Le deuxième extrait de Webster, bien que plus évocateur, reste dans ce registre intermédiaire. La scène est peinte avec un certain lyrisme : le silence de la nuit, la lumière de la lune qui éclaire le visage de la victime endormie, la précision clinique du meurtre. La narration dévoile l’exécution froide et méthodique du crime, soulignant la détermination et la cruauté du geste. Pourtant, cette mise en scène dramatique n’atteint pas la dimension solennelle et majestueuse d’un discours de style grand, où le pathos et la grandeur s’unissent pour élever l’auditoire. Webster est ici à la limite entre le simple récit et la description dramatique, maîtrisant la nuance entre l’évocation émotionnelle et l’argumentation rigoureuse.
À l’opposé de ces formes classiques, l’apparition de Donald J. Trump sur la scène politique introduit un style résolument moderne, qualifié de « populiste ». Cette forme de communication emprunte autant au spectacle qu’à la politique, conjuguant la dimension divertissante du discours à une rhétorique qui revendique une proximité avec le peuple ordinaire. Trump, par son ton « familier » et sa capacité à improviser devant des foules enthousiastes, rappelle le stand-up, genre dans lequel la performance, le jeu de mots incisif, l’exagération provocante et la connivence avec le public priment sur la pure construction logique. Ce style se distingue par une rusticité volontaire, une langue parfois crue ou délibérément rude, visant à briser les codes élitistes de la communication politique traditionnelle.
Le populisme, dans cette approche, ne se définit pas tant par une idéologie politique précise que par une posture rhétorique : celle d’un porte-voix des « gens ordinaires », souvent présentés comme négligés ou opprimés par les élites. La rhétorique populiste se nourrit de la plainte et de la colère sociale, cherchant à susciter une adhésion émotionnelle forte, voire cathartique. En cela, elle est paradoxalement à la fois simple et puissante, brutale et efficace. La comparaison avec Huey P. Long illustre cette dynamique : son discours coloré, appuyé sur une langue populaire et un accent régional marqué, joue sur la connivence et l’authenticité perçue, critiquant ouvertement les privilèges des puissants au profit des masses laborieuses.
Il est important de reconnaître que ces styles ne s’excluent pas mutuellement dans la pratique oratoire. Un orateur d’exception peut manier tour à tour la sobriété, l’émotion contrôlée et la puissance populiste selon l’effet recherché et l’audience ciblée. L’étude des exemples de Webster et Trump révèle aussi l’adaptabilité du langage politique aux contextes sociaux et historiques : le style classique vise à convaincre par la raison et la grandeur, tandis que le populisme cherche avant tout à émouvoir et à rassembler en mobilisant l’identité collective.

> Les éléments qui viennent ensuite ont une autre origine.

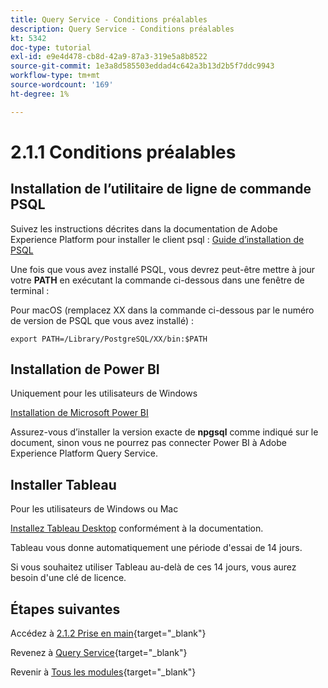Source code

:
 ```yaml
---
title: Query Service - Conditions préalables
description: Query Service - Conditions préalables
kt: 5342
doc-type: tutorial
exl-id: e9e4d478-cb8d-42a9-87a3-319e5a8b8522
source-git-commit: 1e3a8d585503eddad4c642a3b13d2b5f7ddc9943
workflow-type: tm+mt
source-wordcount: '169'
ht-degree: 1%

---
```


# 2.1.1 Conditions préalables

## Installation de l’utilitaire de ligne de commande PSQL

Suivez les instructions décrites dans la documentation de Adobe Experience Platform pour installer le client psql :
[ Guide d’installation de PSQL ](https://experienceleague.adobe.com/docs/experience-platform/query/clients/psql.html)

Une fois que vous avez installé PSQL, vous devrez peut-être mettre à jour votre **PATH** en exécutant la commande ci-dessous dans une fenêtre de terminal :

Pour macOS (remplacez XX dans la commande ci-dessous par le numéro de version de PSQL que vous avez installé) :

`export PATH=/Library/PostgreSQL/XX/bin:$PATH`

## Installation de Power BI

Uniquement pour les utilisateurs de Windows

[Installation de Microsoft Power BI](https://experienceleague.adobe.com/docs/experience-platform/query/clients/power-bi.html)

Assurez-vous d’installer la version exacte de **npgsql** comme indiqué sur le document, sinon vous ne pourrez pas connecter Power BI à Adobe Experience Platform Query Service.

## Installer Tableau

Pour les utilisateurs de Windows ou Mac

[Installez Tableau Desktop](https://experienceleague.adobe.com/docs/experience-platform/query/clients/tableau.html) conformément à la documentation.

Tableau vous donne automatiquement une période d&#39;essai de 14 jours.

Si vous souhaitez utiliser Tableau au-delà de ces 14 jours, vous aurez besoin d&#39;une clé de licence.

## Étapes suivantes

Accédez à [2.1.2 Prise en main](./ex2.md){target="_blank"}

Revenez à [Query Service](./query-service.md){target="_blank"}

Revenir à [Tous les modules](./../../../../overview.md){target="_blank"}
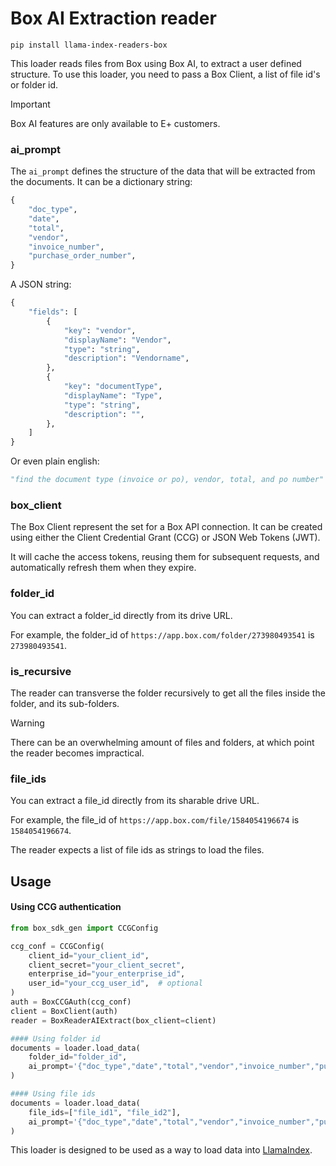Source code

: # Box AI Extraction reader

`pip install llama-index-readers-box`

This loader reads files from Box using Box AI, to extract a user defined structure.
To use this loader, you need to pass a Box Client, a list of file id's or folder id.

> [!IMPORTANT]
> Box AI features are only available to E+ customers.

### ai_prompt

The `ai_prompt` defines the structure of the data that will be extracted from the documents.
It can be a dictionary string:

```python
{
    "doc_type",
    "date",
    "total",
    "vendor",
    "invoice_number",
    "purchase_order_number",
}
```

A JSON string:

```python
{
    "fields": [
        {
            "key": "vendor",
            "displayName": "Vendor",
            "type": "string",
            "description": "Vendorname",
        },
        {
            "key": "documentType",
            "displayName": "Type",
            "type": "string",
            "description": "",
        },
    ]
}
```

Or even plain english:

```python
"find the document type (invoice or po), vendor, total, and po number"
```

### box_client

The Box Client represent the set for a Box API connection. It can be created using either the Client Credential Grant (CCG) or JSON Web Tokens (JWT).

It will cache the access tokens, reusing them for subsequent requests, and automatically refresh them when they expire.

### folder_id

You can extract a folder_id directly from its drive URL.

For example, the folder_id of `https://app.box.com/folder/273980493541` is `273980493541`.

### is_recursive

The reader can transverse the folder recursively to get all the files inside the folder, and its sub-folders.

> [!WARNING]
> There can be an overwhelming amount of files and folders, at which point the reader becomes impractical.

### file_ids

You can extract a file_id directly from its sharable drive URL.

For example, the file_id of `https://app.box.com/file/1584054196674` is `1584054196674`.

The reader expects a list of file ids as strings to load the files.

<!---
### query_string

You can also filter the files by the query string e.g.: `query_string="name contains 'test'"`
It gives more flexibility to filter the documents. More info: https://developers.google.com/drive/api/v3/search-files
--->

## Usage

#### Using CCG authentication

```python
from box_sdk_gen import CCGConfig

ccg_conf = CCGConfig(
    client_id="your_client_id",
    client_secret="your_client_secret",
    enterprise_id="your_enterprise_id",
    user_id="your_ccg_user_id",  # optional
)
auth = BoxCCGAuth(ccg_conf)
client = BoxClient(auth)
reader = BoxReaderAIExtract(box_client=client)

#### Using folder id
documents = loader.load_data(
    folder_id="folder_id",
    ai_prompt='{"doc_type","date","total","vendor","invoice_number","purchase_order_number"}',
)

#### Using file ids
documents = loader.load_data(
    file_ids=["file_id1", "file_id2"],
    ai_prompt='{"doc_type","date","total","vendor","invoice_number","purchase_order_number"}',
)
```

This loader is designed to be used as a way to load data into [LlamaIndex](https://github.com/run-llama/llama_index/tree/main/llama_index).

Pour approfondir la compréhension de ces formes d’expression, il convient de garder à l’esprit la fonction sociale de la rhétorique : elle est autant un art de persuader qu’un miroir des tensions culturelles. Le choix du style traduit souvent un rapport au pouvoir, à l’autorité et à la légitimité. Par ailleurs, l’effet produit sur l’auditoire ne dépend pas uniquement du contenu mais aussi de la forme, du rythme, et du contexte dans lequel le discours s’inscrit. L’analyse des styles rhétoriques invite à une lecture attentive des discours, non seulement pour en saisir la signification explicite, mais aussi pour comprendre les stratégies implicites et les effets de pouvoir qui s’y jouent.